## Task prompt:
The data must be given again exactly as written, with all images omitted.

## Recorded data:

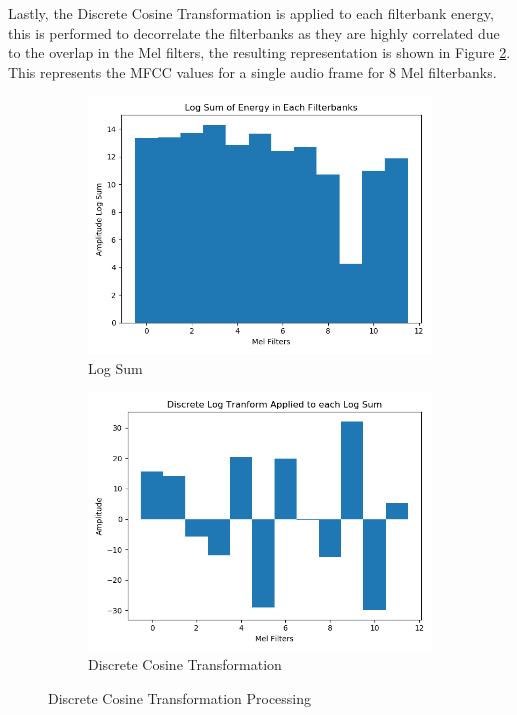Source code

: Lastly, the Discrete Cosine Transformation is applied to each filterbank energy, this is performed to decorrelate the filterbanks as they are highly correlated due to the overlap in the Mel filters, the resulting representation is shown in Figure \ref{fig:mfcc_dct}.
This represents the MFCC values for a single audio frame for 8 Mel filterbanks.

\begin{figure}[h!]
    \centering
    \begin{subfigure}[b]{0.49\textwidth}
        \includegraphics[width=\textwidth]{figures/mfcc/filterbank_log_sum.png}
        \caption{Log Sum}\label{fig:mfcc_log_sum}
    \end{subfigure}
    \begin{subfigure}[b]{0.49\textwidth}
        \includegraphics[width=\textwidth]{figures/mfcc/dct_applied.png}
        \caption{Discrete Cosine Transformation}\label{fig:mfcc_dct}
    \end{subfigure}
    \caption{Discrete Cosine Transformation Processing}\label{fig:mfcc_filterbank_processing}
\end{figure}

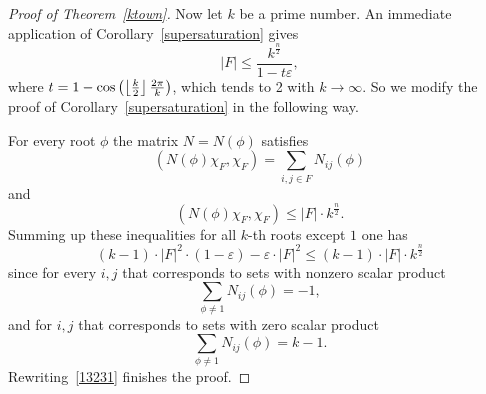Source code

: \documentclass[8pt]{article}
\begin{document}
\begin{proof}[Proof of Theorem~\ref{ktown}]
Now let $k$ be a prime number. An immediate application of Corollary~\ref{supersaturation} gives
\[
|F| \leq \frac{k^{\frac{n}{2}}} {1 - t \varepsilon},
\]
where $t = 1 - \cos \left ( \left\lfloor \frac{k}{2} \right\rfloor \frac{2 \pi}{k} \right )$, which tends to 2 with $k \to \infty$.
So we modify the proof of Corollary~\ref{supersaturation} in the following way.

For every root $\phi$ the matrix $N = N(\phi)$ satisfies
\[
(N(\phi) \chi_F, \chi_F) = \sum_{i,j \in F} N_{ij}(\phi) 
\]
and
\[
(N(\phi) \chi_F, \chi_F) \leq |F| \cdot k^{\frac{n}{2}}.
\]
Summing up these inequalities for all $k$-th roots except $1$ one has
\begin{equation}
 (k-1) \cdot |F|^2 \cdot (1-\varepsilon) - \varepsilon \cdot |F|^2  \leq (k-1) \cdot |F| \cdot k^{\frac{n}{2}}
\label{13231}    
\end{equation}
since for every $i,j$ that corresponds to sets with nonzero scalar product
\[
\sum_{\phi \neq 1} N_{ij}(\phi) = -1,
\]
and for $i,j$ that corresponds to sets with zero scalar product
\[
\sum_{\phi \neq 1} N_{ij}(\phi) = k-1.
\]
Rewriting~\eqref{13231} finishes the proof.
\end{proof}
\end{document}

## Exercise answer:
Source code

: Lastly, the Discrete Cosine Transformation is applied to each filterbank energy, this is performed to decorrelate the filterbanks as they are highly correlated due to the overlap in the Mel filters, the resulting representation is shown in Figure \ref{fig:mfcc_dct}.
This represents the MFCC values for a single audio frame for 8 Mel filterbanks.

\begin{figure}[h!]
    \centering
    \begin{subfigure}[b]{0.49\textwidth}
        \includegraphics[width=\textwidth]{figures/mfcc/filterbank_log_sum.png}
        \caption{Log Sum}\label{fig:mfcc_log_sum}
    \end{subfigure}
    \begin{subfigure}[b]{0.49\textwidth}
        \includegraphics[width=\textwidth]{figures/mfcc/dct_applied.png}
        \caption{Discrete Cosine Transformation}\label{fig:mfcc_dct}
    \end{subfigure}
    \caption{Discrete Cosine Transformation Processing}\label{fig:mfcc_filterbank_processing}
\end{figure}

Source code

: \documentclass[8pt]{article}
\begin{document}
\begin{proof}[Proof of Theorem~\ref{ktown}]
Now let $k$ be a prime number. An immediate application of Corollary~\ref{supersaturation} gives
\[
|F| \leq \frac{k^{\frac{n}{2}}} {1 - t \varepsilon},
\]
where $t = 1 - \cos \left ( \left\lfloor \frac{k}{2} \right\rfloor \frac{2 \pi}{k} \right )$, which tends to 2 with $k \to \infty$.
So we modify the proof of Corollary~\ref{supersaturation} in the following way.

For every root $\phi$ the matrix $N = N(\phi)$ satisfies
\[
(N(\phi) \chi_F, \chi_F) = \sum_{i,j \in F} N_{ij}(\phi) 
\]
and
\[
(N(\phi) \chi_F, \chi_F) \leq |F| \cdot k^{\frac{n}{2}}.
\]
Summing up these inequalities for all $k$-th roots except $1$ one has
\begin{equation}
 (k-1) \cdot |F|^2 \cdot (1-\varepsilon) - \varepsilon \cdot |F|^2  \leq (k-1) \cdot |F| \cdot k^{\frac{n}{2}}
\label{13231}    
\end{equation}
since for every $i,j$ that corresponds to sets with nonzero scalar product
\[
\sum_{\phi \neq 1} N_{ij}(\phi) = -1,
\]
and for $i,j$ that corresponds to sets with zero scalar product
\[
\sum_{\phi \neq 1} N_{ij}(\phi) = k-1.
\]
Rewriting~\eqref{13231} finishes the proof.
\end{proof}
\end{document}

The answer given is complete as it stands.